BEGIN
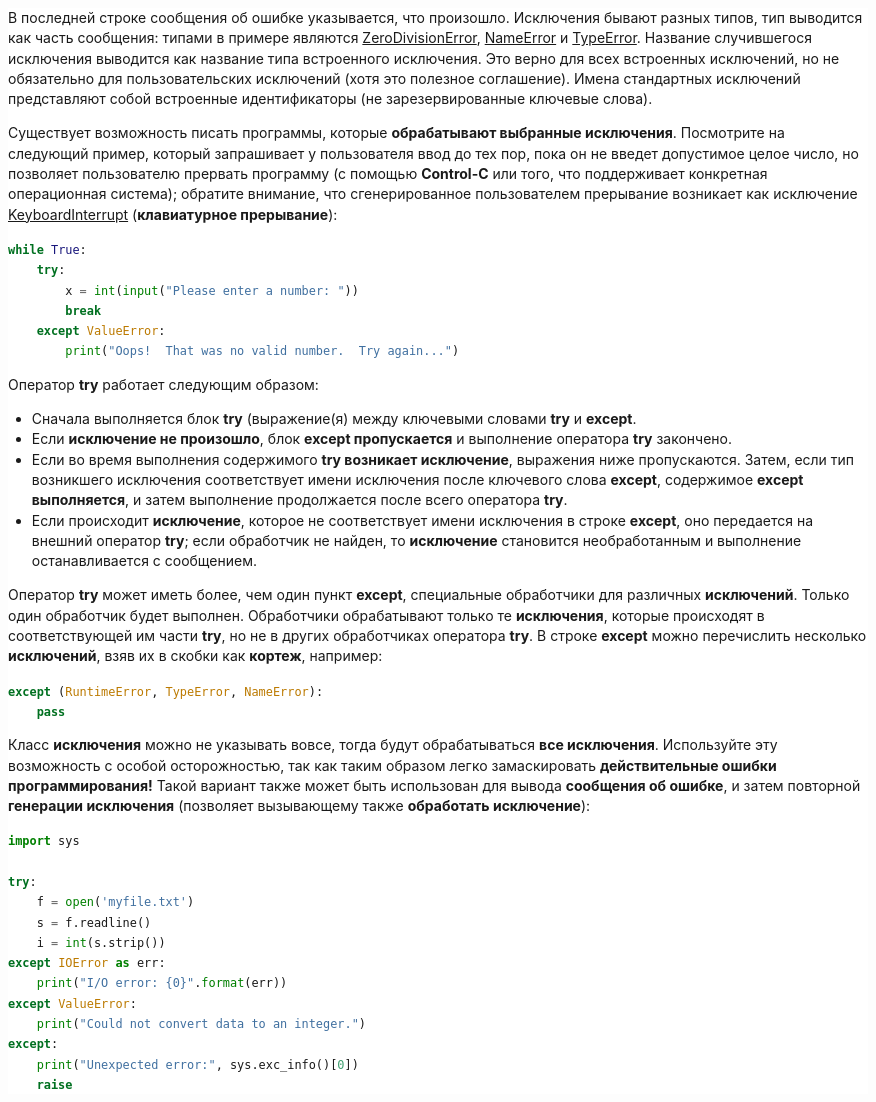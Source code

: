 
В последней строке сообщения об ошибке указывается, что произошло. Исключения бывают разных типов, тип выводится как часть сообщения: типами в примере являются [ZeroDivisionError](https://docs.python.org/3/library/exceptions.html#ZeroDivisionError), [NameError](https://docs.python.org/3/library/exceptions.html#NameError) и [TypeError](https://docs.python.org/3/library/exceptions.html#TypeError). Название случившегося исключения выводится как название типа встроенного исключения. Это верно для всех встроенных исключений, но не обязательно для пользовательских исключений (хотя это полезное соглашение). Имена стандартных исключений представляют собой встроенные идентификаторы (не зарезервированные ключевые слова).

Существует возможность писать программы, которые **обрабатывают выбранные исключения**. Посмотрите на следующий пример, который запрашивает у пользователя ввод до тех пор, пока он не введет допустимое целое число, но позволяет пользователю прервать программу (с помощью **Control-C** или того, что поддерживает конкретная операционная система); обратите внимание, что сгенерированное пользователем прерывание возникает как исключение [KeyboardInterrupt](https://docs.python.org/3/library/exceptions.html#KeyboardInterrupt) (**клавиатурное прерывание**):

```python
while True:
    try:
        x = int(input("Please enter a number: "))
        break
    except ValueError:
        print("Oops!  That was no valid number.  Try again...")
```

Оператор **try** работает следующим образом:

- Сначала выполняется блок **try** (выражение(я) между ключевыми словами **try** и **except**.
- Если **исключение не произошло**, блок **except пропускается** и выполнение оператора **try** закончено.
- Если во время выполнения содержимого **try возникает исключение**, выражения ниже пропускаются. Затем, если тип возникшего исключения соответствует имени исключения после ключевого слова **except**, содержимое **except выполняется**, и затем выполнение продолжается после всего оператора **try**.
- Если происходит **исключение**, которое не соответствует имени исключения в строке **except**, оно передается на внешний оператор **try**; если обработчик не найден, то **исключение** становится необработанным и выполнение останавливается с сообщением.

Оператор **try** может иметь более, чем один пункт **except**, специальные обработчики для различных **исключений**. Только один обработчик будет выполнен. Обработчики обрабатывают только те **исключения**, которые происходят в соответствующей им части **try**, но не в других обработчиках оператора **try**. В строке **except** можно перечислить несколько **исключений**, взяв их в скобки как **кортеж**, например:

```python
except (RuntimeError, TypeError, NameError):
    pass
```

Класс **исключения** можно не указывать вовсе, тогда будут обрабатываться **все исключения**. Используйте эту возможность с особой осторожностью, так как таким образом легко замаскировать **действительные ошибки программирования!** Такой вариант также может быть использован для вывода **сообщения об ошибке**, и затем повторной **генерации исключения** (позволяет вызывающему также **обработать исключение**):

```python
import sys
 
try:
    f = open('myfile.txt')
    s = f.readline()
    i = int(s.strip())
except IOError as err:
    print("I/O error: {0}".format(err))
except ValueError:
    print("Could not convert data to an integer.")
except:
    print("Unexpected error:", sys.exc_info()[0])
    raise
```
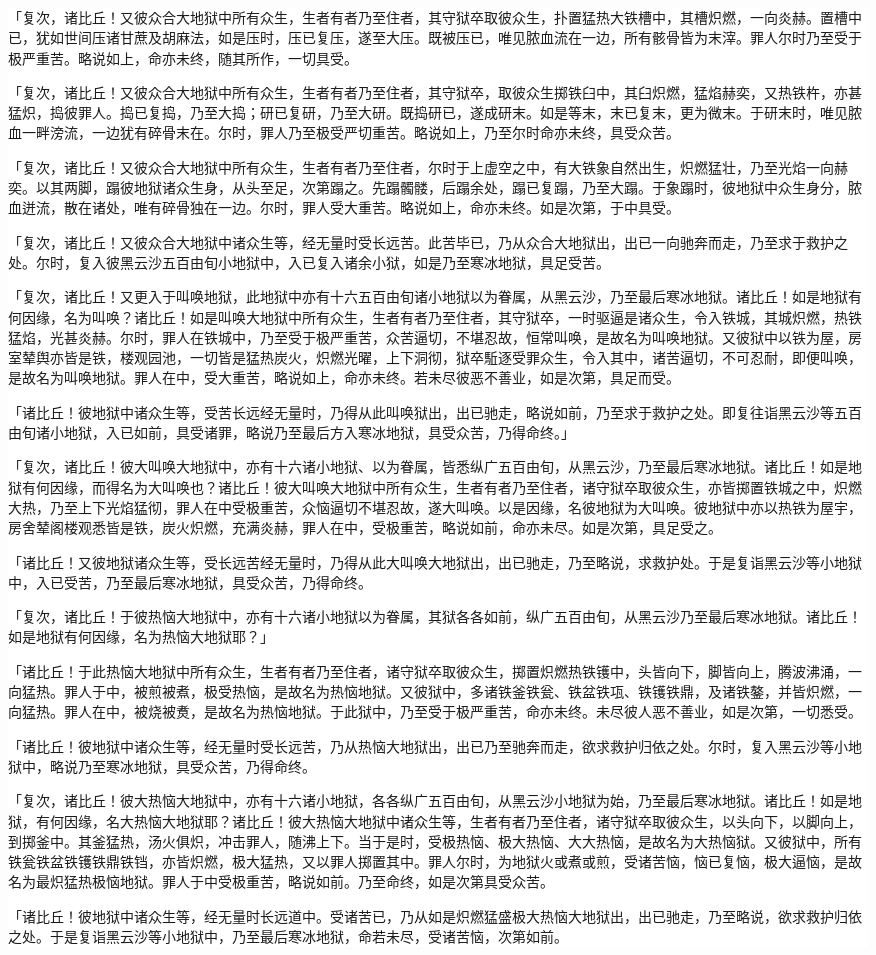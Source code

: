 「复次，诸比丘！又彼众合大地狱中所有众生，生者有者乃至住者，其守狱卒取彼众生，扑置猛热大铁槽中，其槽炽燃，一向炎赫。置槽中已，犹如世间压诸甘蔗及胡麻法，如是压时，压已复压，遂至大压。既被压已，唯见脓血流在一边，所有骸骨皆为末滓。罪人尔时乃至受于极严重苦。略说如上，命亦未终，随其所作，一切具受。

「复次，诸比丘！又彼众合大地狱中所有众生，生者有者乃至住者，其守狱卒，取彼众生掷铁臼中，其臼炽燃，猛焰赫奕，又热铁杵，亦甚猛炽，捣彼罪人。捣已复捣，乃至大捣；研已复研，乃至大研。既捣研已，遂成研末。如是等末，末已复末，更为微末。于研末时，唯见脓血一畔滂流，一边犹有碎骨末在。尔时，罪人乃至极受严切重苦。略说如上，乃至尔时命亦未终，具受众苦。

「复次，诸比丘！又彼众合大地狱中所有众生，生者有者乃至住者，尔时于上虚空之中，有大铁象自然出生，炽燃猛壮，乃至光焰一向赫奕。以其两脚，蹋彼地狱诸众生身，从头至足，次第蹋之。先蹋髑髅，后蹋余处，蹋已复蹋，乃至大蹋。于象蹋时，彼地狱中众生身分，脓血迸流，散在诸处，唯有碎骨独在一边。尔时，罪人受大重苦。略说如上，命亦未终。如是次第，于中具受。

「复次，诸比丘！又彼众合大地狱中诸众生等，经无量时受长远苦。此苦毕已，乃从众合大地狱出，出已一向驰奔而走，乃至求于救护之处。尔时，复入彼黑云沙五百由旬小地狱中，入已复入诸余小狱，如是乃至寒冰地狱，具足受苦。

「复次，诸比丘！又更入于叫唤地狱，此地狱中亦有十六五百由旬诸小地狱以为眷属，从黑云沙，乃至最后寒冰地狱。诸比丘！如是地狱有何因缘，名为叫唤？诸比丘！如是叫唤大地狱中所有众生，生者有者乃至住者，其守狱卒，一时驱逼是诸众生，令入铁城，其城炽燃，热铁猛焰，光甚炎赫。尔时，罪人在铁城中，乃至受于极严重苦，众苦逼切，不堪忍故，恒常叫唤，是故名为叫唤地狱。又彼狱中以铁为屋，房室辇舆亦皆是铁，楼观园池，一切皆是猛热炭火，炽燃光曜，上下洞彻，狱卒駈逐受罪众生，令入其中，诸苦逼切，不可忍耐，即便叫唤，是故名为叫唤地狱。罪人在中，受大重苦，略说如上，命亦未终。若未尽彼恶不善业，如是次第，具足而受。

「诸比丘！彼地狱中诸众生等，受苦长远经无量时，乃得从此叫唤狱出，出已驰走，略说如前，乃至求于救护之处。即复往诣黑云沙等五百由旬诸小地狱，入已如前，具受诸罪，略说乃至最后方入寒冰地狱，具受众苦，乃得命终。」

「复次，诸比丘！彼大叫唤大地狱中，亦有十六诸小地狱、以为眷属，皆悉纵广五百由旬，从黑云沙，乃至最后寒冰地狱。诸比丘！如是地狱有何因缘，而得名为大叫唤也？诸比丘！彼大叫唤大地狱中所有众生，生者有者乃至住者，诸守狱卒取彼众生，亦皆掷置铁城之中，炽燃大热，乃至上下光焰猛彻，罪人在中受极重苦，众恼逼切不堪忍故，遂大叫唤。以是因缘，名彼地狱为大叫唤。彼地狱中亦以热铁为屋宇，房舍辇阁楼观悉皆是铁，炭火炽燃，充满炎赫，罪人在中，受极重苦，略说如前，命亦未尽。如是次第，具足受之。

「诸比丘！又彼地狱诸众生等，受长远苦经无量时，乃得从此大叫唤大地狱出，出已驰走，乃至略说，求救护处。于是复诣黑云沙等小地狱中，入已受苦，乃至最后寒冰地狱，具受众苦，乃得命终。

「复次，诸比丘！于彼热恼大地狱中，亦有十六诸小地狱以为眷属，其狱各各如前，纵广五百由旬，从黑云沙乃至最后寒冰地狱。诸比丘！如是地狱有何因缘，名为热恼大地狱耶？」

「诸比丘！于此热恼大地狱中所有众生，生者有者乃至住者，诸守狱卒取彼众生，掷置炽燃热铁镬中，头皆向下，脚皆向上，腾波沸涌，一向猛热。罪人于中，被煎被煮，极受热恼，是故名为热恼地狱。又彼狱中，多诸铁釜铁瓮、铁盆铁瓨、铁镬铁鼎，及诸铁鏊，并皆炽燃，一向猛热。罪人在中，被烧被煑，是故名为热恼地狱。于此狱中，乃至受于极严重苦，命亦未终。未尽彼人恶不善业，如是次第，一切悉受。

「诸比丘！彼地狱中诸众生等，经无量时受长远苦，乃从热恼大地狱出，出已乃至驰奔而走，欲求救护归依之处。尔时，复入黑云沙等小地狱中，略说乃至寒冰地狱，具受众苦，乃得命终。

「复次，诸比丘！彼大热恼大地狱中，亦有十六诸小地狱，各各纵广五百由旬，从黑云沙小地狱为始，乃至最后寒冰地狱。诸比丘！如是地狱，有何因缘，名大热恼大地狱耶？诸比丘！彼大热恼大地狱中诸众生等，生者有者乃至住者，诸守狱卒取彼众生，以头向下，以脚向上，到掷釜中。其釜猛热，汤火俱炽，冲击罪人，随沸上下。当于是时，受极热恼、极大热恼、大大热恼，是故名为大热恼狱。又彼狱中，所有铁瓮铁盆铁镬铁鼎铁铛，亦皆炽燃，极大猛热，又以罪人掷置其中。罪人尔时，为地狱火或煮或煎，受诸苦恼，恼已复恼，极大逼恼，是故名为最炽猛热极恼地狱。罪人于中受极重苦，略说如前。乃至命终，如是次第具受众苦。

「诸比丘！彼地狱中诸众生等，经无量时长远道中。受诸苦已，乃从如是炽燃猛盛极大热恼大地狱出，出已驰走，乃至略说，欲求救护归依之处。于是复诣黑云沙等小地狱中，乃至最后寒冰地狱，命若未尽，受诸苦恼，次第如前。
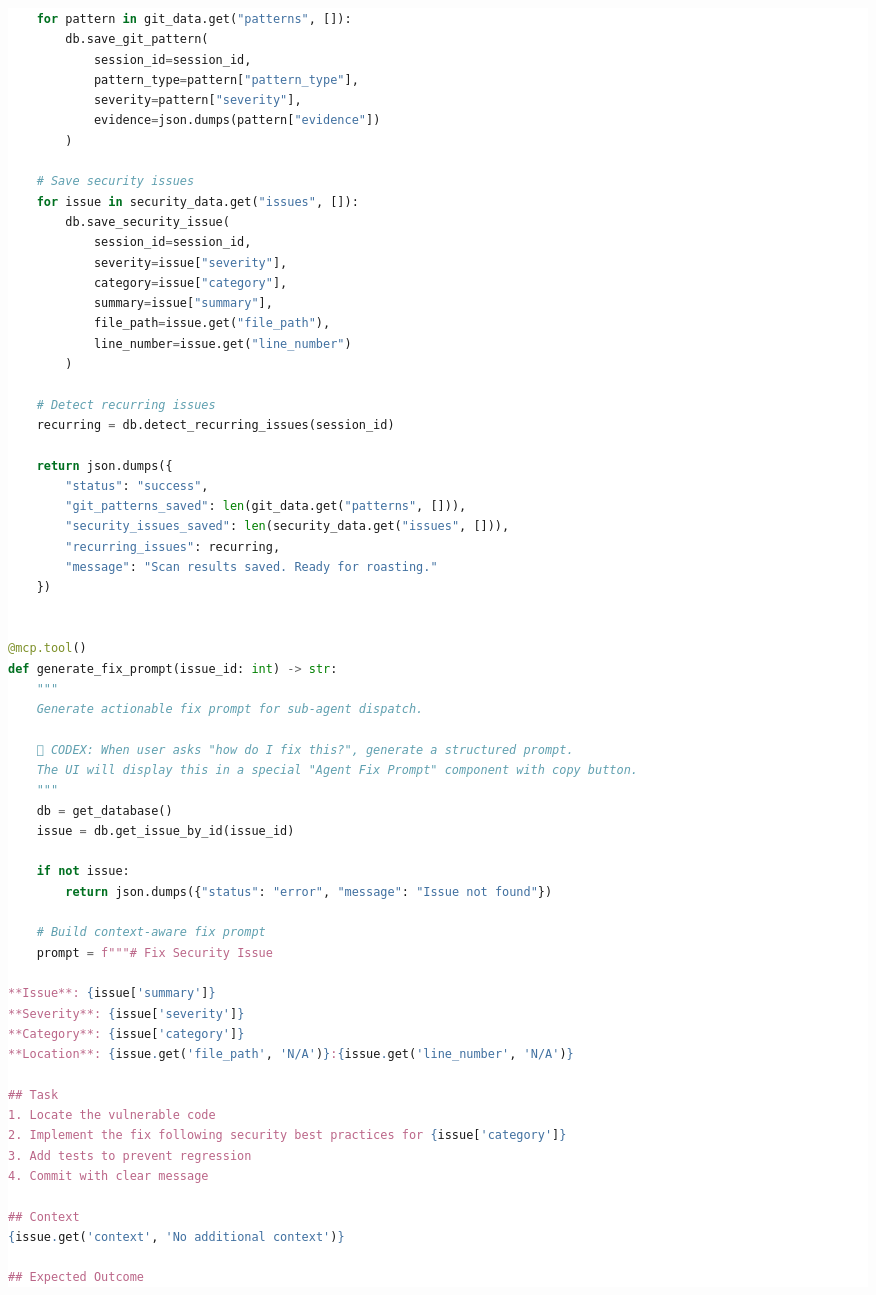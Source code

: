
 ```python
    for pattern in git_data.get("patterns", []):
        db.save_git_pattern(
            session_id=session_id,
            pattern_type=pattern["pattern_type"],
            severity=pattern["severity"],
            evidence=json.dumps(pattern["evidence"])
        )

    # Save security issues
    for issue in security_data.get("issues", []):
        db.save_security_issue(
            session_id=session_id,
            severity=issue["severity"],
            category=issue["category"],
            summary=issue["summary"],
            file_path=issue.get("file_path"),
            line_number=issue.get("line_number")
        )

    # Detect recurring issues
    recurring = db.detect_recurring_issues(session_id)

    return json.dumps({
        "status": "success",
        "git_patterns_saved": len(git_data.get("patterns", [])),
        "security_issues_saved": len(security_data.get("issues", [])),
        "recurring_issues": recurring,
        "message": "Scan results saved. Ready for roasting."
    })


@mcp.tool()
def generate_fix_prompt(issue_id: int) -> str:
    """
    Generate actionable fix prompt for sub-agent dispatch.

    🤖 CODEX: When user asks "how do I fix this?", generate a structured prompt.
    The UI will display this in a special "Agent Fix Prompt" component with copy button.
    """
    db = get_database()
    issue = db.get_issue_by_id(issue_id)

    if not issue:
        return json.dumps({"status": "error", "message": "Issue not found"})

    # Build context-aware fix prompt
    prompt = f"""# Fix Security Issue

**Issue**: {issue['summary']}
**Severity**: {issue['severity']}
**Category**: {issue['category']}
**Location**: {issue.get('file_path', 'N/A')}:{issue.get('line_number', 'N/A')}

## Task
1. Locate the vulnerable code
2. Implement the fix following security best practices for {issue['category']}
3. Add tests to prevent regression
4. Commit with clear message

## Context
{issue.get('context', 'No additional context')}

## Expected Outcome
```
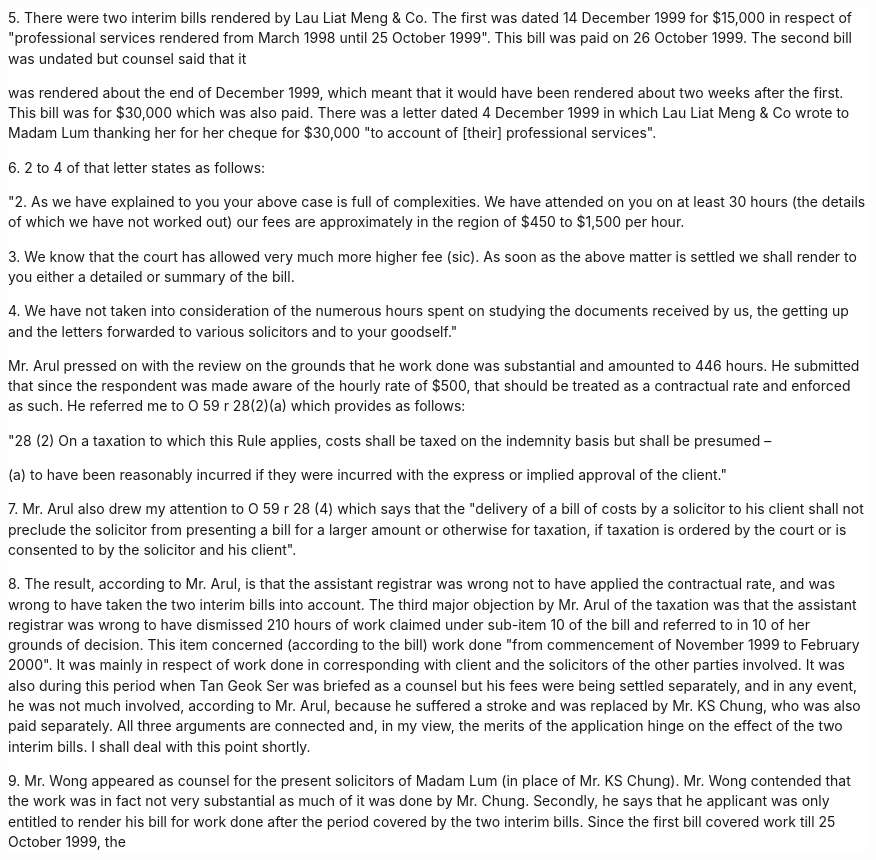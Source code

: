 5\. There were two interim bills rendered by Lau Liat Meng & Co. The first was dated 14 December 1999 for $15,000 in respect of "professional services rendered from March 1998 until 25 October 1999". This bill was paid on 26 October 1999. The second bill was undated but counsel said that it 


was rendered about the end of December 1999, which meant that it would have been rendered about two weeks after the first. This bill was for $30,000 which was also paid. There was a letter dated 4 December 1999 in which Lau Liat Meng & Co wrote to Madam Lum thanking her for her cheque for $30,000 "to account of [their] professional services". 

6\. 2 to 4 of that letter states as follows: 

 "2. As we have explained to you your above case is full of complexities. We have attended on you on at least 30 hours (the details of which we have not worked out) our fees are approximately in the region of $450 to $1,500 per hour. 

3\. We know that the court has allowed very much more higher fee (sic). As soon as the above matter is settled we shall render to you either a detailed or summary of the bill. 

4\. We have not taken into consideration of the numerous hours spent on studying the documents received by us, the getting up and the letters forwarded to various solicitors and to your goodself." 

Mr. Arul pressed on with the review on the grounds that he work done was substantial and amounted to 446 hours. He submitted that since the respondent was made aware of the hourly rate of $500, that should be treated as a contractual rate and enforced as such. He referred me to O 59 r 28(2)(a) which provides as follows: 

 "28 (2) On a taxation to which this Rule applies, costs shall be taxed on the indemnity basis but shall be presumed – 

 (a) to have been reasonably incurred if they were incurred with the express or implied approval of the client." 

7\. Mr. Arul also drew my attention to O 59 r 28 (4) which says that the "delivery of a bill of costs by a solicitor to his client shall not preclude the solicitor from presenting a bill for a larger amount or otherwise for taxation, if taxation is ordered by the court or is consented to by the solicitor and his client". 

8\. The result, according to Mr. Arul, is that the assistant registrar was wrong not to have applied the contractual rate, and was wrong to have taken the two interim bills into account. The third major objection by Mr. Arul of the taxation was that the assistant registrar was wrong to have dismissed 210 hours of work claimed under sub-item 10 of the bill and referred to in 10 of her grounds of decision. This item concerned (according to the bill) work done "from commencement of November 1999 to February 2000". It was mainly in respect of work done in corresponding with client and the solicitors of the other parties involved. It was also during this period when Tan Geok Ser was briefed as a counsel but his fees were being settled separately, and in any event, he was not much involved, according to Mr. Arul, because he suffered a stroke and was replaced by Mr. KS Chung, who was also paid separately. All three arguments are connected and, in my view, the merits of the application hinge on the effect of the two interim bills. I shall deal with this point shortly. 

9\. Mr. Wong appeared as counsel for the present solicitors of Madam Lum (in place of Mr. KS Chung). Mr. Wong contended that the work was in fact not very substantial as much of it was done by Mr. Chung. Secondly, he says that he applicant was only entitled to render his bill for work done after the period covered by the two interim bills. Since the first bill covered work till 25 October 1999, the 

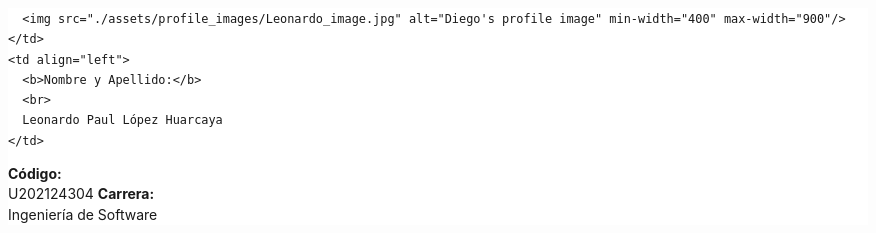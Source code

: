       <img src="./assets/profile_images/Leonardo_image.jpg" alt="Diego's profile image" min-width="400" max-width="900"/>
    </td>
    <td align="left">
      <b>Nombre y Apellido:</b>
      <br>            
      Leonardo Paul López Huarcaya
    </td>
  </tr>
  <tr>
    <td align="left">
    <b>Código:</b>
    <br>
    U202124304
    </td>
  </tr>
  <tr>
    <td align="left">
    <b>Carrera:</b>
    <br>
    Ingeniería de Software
END
# [Activity]
From the records, copy out each line that includes the string "first".

# [Answer space]
: 5\. There were two interim bills rendered by Lau Liat Meng & Co. The first was dated 14 December 1999 for $15,000 in respect of "professional services rendered from March 1998 until 25 October 1999". This bill was paid on 26 October 1999. The second bill was undated but counsel said that it 
was rendered about the end of December 1999, which meant that it would have been rendered about two weeks after the first. This bill was for $30,000 which was also paid. There was a letter dated 4 December 1999 in which Lau Liat Meng & Co wrote to Madam Lum thanking her for her cheque for $30,000 "to account of [their] professional services". 
9\. Mr. Wong appeared as counsel for the present solicitors of Madam Lum (in place of Mr. KS Chung). Mr. Wong contended that the work was in fact not very substantial as much of it was done by Mr. Chung. Secondly, he says that he applicant was only entitled to render his bill for work done after the period covered by the two interim bills. Since the first bill covered work till 25 October 1999, the 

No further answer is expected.